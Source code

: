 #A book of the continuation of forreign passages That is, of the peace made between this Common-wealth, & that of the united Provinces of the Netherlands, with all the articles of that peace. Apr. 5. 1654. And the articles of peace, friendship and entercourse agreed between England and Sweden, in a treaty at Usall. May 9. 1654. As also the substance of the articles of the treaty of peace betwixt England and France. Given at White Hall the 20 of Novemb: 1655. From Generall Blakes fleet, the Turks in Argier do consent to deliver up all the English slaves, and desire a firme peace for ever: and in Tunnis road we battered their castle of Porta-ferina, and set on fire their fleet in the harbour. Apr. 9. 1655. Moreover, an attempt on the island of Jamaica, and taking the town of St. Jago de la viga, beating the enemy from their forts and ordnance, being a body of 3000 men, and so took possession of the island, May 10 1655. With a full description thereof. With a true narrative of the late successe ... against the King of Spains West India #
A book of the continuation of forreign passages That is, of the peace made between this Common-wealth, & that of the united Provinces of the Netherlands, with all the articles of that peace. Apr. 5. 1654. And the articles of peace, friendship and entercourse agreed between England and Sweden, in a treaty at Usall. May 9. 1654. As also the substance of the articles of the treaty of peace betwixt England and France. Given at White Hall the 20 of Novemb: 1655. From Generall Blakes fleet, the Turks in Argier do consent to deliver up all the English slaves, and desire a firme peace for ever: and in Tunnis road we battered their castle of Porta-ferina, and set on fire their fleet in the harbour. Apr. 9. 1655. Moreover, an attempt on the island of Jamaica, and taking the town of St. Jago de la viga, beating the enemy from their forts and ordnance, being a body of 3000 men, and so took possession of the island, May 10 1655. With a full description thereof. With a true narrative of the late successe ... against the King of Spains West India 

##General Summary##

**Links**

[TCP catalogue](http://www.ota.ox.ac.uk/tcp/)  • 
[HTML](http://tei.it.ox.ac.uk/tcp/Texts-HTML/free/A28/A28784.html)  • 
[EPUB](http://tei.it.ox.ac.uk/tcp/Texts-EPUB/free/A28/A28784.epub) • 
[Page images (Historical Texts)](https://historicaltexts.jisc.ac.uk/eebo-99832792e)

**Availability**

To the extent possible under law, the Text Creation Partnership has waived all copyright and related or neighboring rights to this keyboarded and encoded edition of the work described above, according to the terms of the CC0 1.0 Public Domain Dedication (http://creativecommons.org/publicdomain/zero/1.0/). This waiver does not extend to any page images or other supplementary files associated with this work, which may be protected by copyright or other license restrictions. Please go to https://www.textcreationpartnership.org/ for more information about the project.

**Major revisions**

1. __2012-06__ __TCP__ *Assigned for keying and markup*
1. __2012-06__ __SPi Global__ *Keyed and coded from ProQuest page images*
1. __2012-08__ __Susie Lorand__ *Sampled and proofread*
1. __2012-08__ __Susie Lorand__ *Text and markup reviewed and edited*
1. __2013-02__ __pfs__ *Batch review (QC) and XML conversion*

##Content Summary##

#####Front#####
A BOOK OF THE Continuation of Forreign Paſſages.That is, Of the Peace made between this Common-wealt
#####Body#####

YOUR GOAL — All lines carrying the word "images" must be copied from the data above.

RESPONSE BELOW —
[Page images (Historical Texts)](https://historicaltexts.jisc.ac.uk/eebo-99832792e)
To the extent possible under law, the Text Creation Partnership has waived all copyright and related or neighboring rights to this keyboarded and encoded edition of the work described above, according to the terms of the CC0 1.0 Public Domain Dedication (http://creativecommons.org/publicdomain/zero/1.0/). This waiver does not extend to any page images or other supplementary files associated with this work, which may be protected by copyright or other license restrictions. Please go to https://www.textcreationpartnership.org/ for more information about the project.
1. __2012-06__ __SPi Global__ *Keyed and coded from ProQuest page images*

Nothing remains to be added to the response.